Sandbox: Hard Drive Trends Page 1 2 3

Seek and You Shall Find

Your request for a file passes through a lot of hands before it is read from the drive and put into RAM. How long does it take to access the data on the drive? Hard drives are often rated by “seek time.” Seek time is the average amount of time to read from 2 to 2999 tracks on each side of a hard drive platter. On the average you can expect a seek time of 8 to 14 ms. There are various ways that this find and seek can be optimized. One way is to increase the cache. Hard drives are also engineered to improve data access times and transfer rates.

The evolution of hard drives has produced two widely used standards: IDE and SCSI. IDE means Intelligent Disk Electronics and SCSI means Small Computer System Interface. They are different architectures. What we need to know is that IDE is slower than SCSI and less expensive. IDE systems transfer about 4 MB/s while SCSI can transfer up to 20 MB/s.
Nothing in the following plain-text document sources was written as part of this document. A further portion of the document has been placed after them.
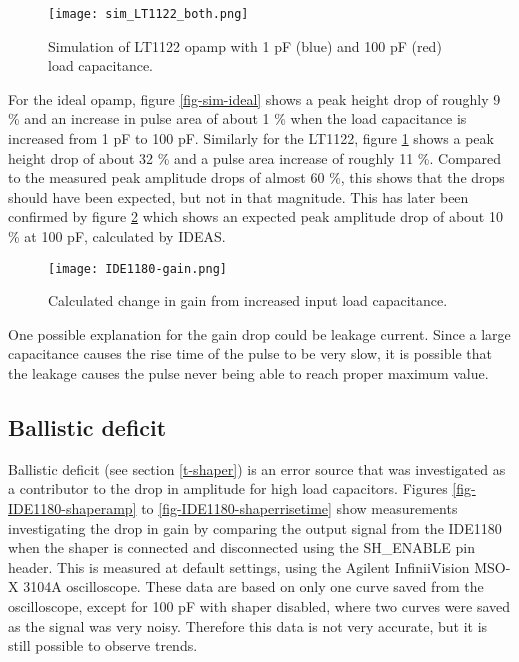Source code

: \documentclass[../main/thesis.tex]{subfiles}
\begin{document}
\begin{figure}%
	\centering
	\texttt{[image: sim\_LT1122\_both.png]}
	\caption{Simulation of LT1122 \gls{opamp} with 1 pF (blue) and 100 pF (red) load capacitance.}
	\label{fig-sim-LT1122}
\end{figure} 

For the ideal \gls{opamp}, figure \ref{fig-sim-ideal} shows a peak height drop of roughly 9 \% and an increase in pulse area of about 1 \% when the load capacitance is increased from 1 pF to 100 pF. Similarly for the LT1122, figure \ref{fig-sim-LT1122} shows a peak height drop of about 32 \% and a pulse area increase of roughly 11 \%. Compared to the measured peak amplitude drops of almost 60 \%, this shows that the drops should have been expected, but not in that magnitude. This has later been confirmed by figure \ref{fig-ide-gain} which shows an expected peak amplitude drop of about 10 \% at 100 pF, calculated by IDEAS. 

\begin{figure}%
	\centering
	\texttt{[image: IDE1180-gain.png]}
	\caption{Calculated change in gain from increased input load capacitance. \citep{IDE1180email}}
	\label{fig-ide-gain}
\end{figure} 

One possible explanation for the gain drop could be leakage current. Since a large capacitance causes the rise time of the pulse to be very slow, it is possible that the leakage causes the pulse never being able to reach proper maximum value. 

\subsection{Ballistic deficit}
\label{ide-gain-ballistic}

Ballistic deficit (see section \ref{t-shaper}) is an error source that was investigated as a contributor to the drop in amplitude for high load capacitors. Figures \ref{fig-IDE1180-shaperamp} to \ref{fig-IDE1180-shaperrisetime} show measurements investigating the drop in gain by comparing the output signal from the IDE1180 when the shaper is connected and disconnected using the SH\_ENABLE pin header. This is measured at default settings, using the Agilent InfiniiVision MSO-X 3104A oscilloscope. These data are based on only one curve saved from the oscilloscope, except  for 100 pF with shaper disabled, where two curves were saved as the signal was very noisy. Therefore this data is not very accurate, but it is still possible to observe trends. 
\end{document}

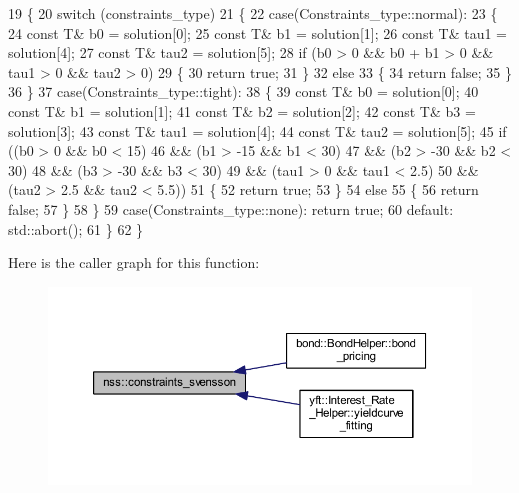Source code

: \begin{DoxyCode}
19     \{
20         \textcolor{keywordflow}{switch} (constraints\_type)
21         \{
22         \textcolor{keywordflow}{case}(Constraints\_type::normal):
23         \{
24             \textcolor{keyword}{const} T& b0 = solution[0];
25             \textcolor{keyword}{const} T& b1 = solution[1];
26             \textcolor{keyword}{const} T& tau1 = solution[4];
27             \textcolor{keyword}{const} T& tau2 = solution[5];
28             \textcolor{keywordflow}{if} (b0 > 0 && b0 + b1 > 0 && tau1 > 0 && tau2 > 0)
29             \{
30                 \textcolor{keywordflow}{return} \textcolor{keyword}{true};
31             \}
32             \textcolor{keywordflow}{else}
33             \{
34                 \textcolor{keywordflow}{return} \textcolor{keyword}{false};
35             \}
36         \}
37         \textcolor{keywordflow}{case}(Constraints\_type::tight):
38         \{
39             \textcolor{keyword}{const} T& b0 = solution[0];
40             \textcolor{keyword}{const} T& b1 = solution[1];
41             \textcolor{keyword}{const} T& b2 = solution[2];
42             \textcolor{keyword}{const} T& b3 = solution[3];
43             \textcolor{keyword}{const} T& tau1 = solution[4];
44             \textcolor{keyword}{const} T& tau2 = solution[5];
45             \textcolor{keywordflow}{if} ((b0 > 0 && b0 < 15)
46                 && (b1 > -15 && b1 < 30)
47                 && (b2 > -30 && b2 < 30)
48                 && (b3 > -30 && b3 < 30)
49                 && (tau1 > 0 && tau1 < 2.5)
50                 && (tau2 > 2.5 && tau2 < 5.5))
51             \{
52                 \textcolor{keywordflow}{return} \textcolor{keyword}{true};
53             \}
54             \textcolor{keywordflow}{else}
55             \{
56                 \textcolor{keywordflow}{return} \textcolor{keyword}{false};
57             \}
58         \}
59         \textcolor{keywordflow}{case}(Constraints\_type::none): \textcolor{keywordflow}{return} \textcolor{keyword}{true};
60         \textcolor{keywordflow}{default}: std::abort();
61         \}
62     \}
\end{DoxyCode}
Here is the caller graph for this function\+:
\nopagebreak
\begin{figure}[H]
\begin{center}
\leavevmode
\includegraphics[width=350pt]{namespacenss_a39de3569a71e773f9da82c713eb7e6eb_icgraph}
\end{center}
\end{figure}
\mbox{\label{namespacenss_a009a0ebbca20f7969d0c2ed5a241aa82}} 
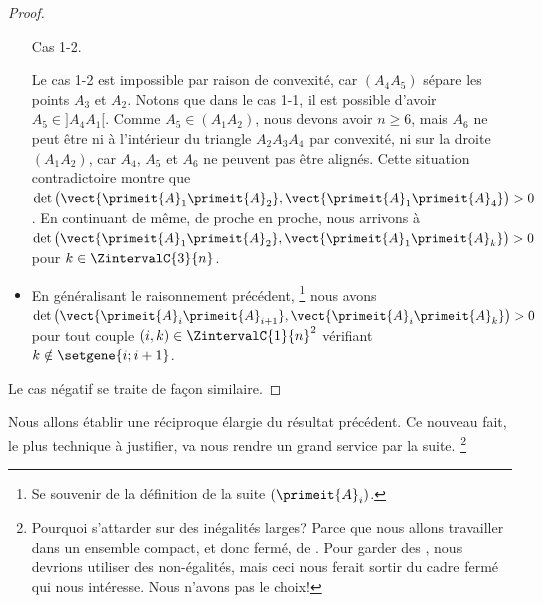 \begin{proof}
\begin{itemize}
\begin{multicols}{2}
        	\smallskip
            Cas 1-2.
        \end{multicols}
    
		\noindent
		Le cas 1-2 est impossible par raison de convexité, car $(A_4 A_5)$ sépare les points $A_3$ et $A_2$.
		Notons que dans le cas 1-1, il est possible d'avoir $A_5 \in {]A_4 A_1[}$.
		Comme $A_5 \in (A_1 A_2)$, nous devons avoir $n \geq 6$, 
		mais $A_6$ ne peut être ni à l'intérieur du triangle $A_2 A_3 A_4$ par convexité,
		ni sur la droite $(A_1 A_2)$, car $A_4$, $A_5$ et $A_6$ ne peuvent pas être alignés.
		Cette situation contradictoire montre que
		$\det \big( \vect{\primeit{A}_1 \primeit{A}_2}, \vect{\primeit{A}_1 \primeit{A}_4} \big) > 0$.
		En continuant de même, de proche en proche, nous arrivons à
		$\det \big( \vect{\primeit{A}_1 \primeit{A}_2}, \vect{\primeit{A}_1 \primeit{A}_k} \big) > 0$
		pour $k \in \ZintervalC{3}{n}$.


		\item En généralisant le raisonnement précédent,%
		\footnote{
		    Se souvenir de la définition  de la suite $(\primeit{A}_i)$.
		}
		nous avons
		$\det \big( \vect{\primeit{A}_i \primeit{A}_{i+1}}, \vect{\primeit{A}_i \primeit{A}_k} \big) > 0$
		pour tout couple $(i, k) \in \ZintervalC{1}{n}^2$ vérifiant $k \notin \setgene{i ; i+1}$.
	\end{itemize}

    \medskip
    
    \noindent
    Le cas négatif se traite de façon similaire.
\end{proof}




Nous allons établir une réciproque élargie du résultat précédent. Ce nouveau fait, le plus technique à justifier, va nous rendre un grand service par la suite.%
\footnote{
    Pourquoi s'attarder sur des inégalités larges? Parce que nous allons travailler dans un ensemble compact, et donc fermé, de \ncycles.
    Pour garder des \ngones, nous devrions utiliser des non-égalités, mais ceci nous ferait sortir du cadre fermé qui nous intéresse.
    Nous n'avons pas le choix!
}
IDE drives use the CPU for processing. SCSI drives use a SCSI controller that handles the thinking. If I wanted to build a very fast computer for work, I would choose a SCSI drive system. However, it’s a compromise between cost and speed. Four times more cost doesn’t mean four times more speed. So you pay your money and take your choices.

That’s all from the Sandbox, where only the latest and greatest survive!